- **Work item**: Look through the listing below and report every line that contains "Config".

* * * * * * * * *

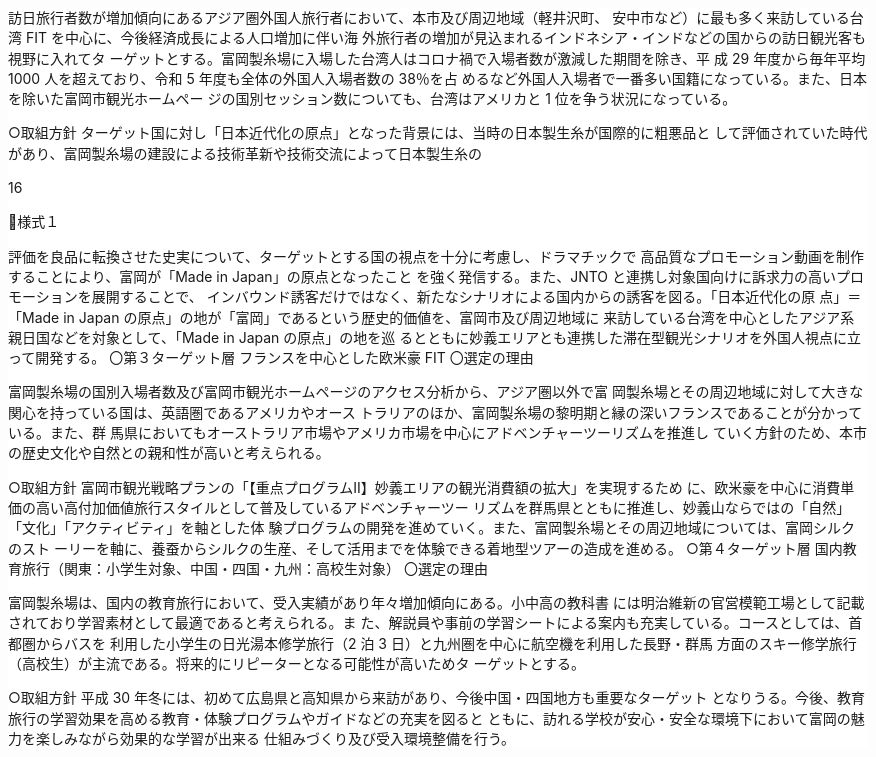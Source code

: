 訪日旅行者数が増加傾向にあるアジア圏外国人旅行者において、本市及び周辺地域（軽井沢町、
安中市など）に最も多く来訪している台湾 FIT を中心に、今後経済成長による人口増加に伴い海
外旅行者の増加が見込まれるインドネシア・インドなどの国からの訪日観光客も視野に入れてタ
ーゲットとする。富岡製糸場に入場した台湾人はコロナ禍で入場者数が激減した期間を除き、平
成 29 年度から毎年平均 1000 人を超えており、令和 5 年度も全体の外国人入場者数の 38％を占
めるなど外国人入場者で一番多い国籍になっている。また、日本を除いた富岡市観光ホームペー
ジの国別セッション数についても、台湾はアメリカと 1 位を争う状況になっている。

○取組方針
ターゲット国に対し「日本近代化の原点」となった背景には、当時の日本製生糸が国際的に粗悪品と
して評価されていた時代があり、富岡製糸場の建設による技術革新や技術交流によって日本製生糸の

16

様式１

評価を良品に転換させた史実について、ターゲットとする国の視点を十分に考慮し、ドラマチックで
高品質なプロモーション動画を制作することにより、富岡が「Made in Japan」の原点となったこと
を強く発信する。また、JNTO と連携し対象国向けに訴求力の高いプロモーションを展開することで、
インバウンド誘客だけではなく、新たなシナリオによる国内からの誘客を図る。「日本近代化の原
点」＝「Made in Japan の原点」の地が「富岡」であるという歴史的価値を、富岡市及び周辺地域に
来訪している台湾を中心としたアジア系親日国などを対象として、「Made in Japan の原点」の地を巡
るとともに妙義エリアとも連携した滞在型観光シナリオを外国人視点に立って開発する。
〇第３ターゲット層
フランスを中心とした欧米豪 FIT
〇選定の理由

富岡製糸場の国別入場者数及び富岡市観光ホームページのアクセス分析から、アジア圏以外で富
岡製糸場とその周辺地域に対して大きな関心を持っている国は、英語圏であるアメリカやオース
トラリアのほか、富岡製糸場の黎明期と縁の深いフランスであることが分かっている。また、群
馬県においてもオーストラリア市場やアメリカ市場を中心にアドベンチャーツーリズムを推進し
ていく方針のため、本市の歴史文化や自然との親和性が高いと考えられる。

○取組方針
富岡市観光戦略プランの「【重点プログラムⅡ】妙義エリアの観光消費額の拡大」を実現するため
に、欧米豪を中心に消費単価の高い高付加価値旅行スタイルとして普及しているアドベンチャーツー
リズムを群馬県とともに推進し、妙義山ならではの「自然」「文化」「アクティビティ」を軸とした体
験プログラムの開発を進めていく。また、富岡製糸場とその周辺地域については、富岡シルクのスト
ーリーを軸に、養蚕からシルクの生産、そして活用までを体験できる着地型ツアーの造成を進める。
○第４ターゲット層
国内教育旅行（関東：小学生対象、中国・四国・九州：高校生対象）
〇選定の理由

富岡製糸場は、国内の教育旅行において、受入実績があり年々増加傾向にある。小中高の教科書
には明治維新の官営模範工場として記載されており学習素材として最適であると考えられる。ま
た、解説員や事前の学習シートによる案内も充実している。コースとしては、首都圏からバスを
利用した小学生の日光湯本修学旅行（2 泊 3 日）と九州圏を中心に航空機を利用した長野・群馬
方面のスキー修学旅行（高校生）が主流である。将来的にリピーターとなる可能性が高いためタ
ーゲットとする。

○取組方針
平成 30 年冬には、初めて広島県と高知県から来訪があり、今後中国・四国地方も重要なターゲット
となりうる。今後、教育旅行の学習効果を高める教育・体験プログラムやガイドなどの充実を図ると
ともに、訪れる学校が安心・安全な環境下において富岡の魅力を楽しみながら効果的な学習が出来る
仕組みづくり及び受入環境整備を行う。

* * * * * * * * *

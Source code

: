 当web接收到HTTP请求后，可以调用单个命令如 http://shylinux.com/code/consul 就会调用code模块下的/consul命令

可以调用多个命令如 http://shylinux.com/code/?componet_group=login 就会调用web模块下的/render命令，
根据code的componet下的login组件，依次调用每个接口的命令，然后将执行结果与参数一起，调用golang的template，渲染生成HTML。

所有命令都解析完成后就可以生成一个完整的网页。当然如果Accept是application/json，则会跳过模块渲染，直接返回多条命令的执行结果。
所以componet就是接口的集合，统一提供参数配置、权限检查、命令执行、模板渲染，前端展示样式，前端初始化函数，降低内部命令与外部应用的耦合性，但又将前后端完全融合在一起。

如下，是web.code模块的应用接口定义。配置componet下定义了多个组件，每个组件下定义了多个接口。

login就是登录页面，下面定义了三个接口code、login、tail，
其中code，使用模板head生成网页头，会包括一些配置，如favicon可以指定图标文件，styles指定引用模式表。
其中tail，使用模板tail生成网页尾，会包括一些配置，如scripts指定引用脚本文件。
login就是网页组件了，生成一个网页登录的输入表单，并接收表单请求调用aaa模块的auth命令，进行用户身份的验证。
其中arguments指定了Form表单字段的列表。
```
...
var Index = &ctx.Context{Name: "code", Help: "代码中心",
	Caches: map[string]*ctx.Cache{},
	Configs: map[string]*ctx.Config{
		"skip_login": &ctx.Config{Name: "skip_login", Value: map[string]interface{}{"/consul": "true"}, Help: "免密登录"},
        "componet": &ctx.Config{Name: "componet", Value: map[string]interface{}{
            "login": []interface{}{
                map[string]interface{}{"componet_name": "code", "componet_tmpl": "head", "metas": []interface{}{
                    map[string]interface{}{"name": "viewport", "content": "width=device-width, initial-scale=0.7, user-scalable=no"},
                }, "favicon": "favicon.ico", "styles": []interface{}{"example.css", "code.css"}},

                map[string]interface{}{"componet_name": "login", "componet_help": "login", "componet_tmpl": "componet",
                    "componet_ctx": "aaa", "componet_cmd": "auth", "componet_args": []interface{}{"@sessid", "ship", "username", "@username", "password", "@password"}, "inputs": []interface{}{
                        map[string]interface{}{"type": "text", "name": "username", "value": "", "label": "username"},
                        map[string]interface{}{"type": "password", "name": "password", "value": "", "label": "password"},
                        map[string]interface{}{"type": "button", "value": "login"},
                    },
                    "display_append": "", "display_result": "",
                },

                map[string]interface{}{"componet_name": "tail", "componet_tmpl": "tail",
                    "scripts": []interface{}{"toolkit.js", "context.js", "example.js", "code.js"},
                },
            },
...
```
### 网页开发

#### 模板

* * * * * * * * *

- **Task result**:
	Configs: map[string]*ctx.Config{
		"skip_login": &ctx.Config{Name: "skip_login", Value: map[string]interface{}{"/consul": "true"}, Help: "免密登录"},
        "componet": &ctx.Config{Name: "componet", Value: map[string]interface{}{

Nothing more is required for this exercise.